Sometimes when you enter a department store, you have a free feeling. You know that when you find what you want, you can buy it.
It’s your emotional self deciding, even when your rational mind has a hard time justifying the purchase. So says Roger Dooley, author of Brainfluece: 100 Ways to Persuade and Convince Customers with Neuromarketing.
It begins when you see the mannequins in the store window. They look left or right to make better contact with you, encouraging you to go inside.

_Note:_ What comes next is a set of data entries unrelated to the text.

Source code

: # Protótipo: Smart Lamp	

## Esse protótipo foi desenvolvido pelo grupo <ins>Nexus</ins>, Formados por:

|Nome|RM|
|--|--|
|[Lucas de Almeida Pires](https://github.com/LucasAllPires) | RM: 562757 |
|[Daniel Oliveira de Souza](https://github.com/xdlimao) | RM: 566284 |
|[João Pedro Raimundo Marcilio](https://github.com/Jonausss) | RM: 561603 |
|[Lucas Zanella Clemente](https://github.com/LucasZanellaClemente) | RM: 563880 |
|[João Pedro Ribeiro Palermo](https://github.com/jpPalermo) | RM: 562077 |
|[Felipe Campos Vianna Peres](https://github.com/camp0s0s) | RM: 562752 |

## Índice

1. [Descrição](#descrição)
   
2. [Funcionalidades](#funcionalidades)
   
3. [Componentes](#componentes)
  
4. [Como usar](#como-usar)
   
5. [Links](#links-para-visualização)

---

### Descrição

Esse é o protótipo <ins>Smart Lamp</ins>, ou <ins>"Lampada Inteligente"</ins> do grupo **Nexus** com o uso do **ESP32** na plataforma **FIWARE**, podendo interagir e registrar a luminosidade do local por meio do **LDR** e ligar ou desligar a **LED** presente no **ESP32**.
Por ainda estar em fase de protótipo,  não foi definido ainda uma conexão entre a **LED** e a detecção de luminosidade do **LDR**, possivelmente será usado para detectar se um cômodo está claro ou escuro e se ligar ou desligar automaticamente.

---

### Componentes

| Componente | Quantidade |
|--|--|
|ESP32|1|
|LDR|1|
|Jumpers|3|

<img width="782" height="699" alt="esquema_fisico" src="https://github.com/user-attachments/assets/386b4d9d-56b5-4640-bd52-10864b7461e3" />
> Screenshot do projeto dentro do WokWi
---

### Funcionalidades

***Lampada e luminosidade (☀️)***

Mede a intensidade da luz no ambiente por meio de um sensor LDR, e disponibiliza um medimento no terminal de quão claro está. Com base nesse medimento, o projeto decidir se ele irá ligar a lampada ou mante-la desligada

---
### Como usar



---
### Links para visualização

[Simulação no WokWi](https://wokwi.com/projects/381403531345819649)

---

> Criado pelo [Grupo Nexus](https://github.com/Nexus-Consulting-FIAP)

Retailers know your sense of smell is a subconscious motivator. It can trigger cravings or memories. Aromas like flowers or citrus make you linger, according to Scent Marketing. The longer you are in a store, the more likely it is that you will buy. And you’ll relax with scents like lavender or vanilla.
The music you hear will be updated versions of what was popular when you were younger. Lighting in fitting rooms will be soft and warm. Often the clothing has a more generous fit than the size on the tag indicates.
Neuroeconomist Paul Zak of Claremont Graduate University explains it.
“We’re always trying to manipulate. It’s like when we’re dating or raising our children. But many of our practices are what make shopping enjoyable.”
Always shop with a list, and have enough time so you won’t buy impulsively. Shop alone. And wait half an hour or overnight before you buy a very expensive item, so your rational brain has time to engage.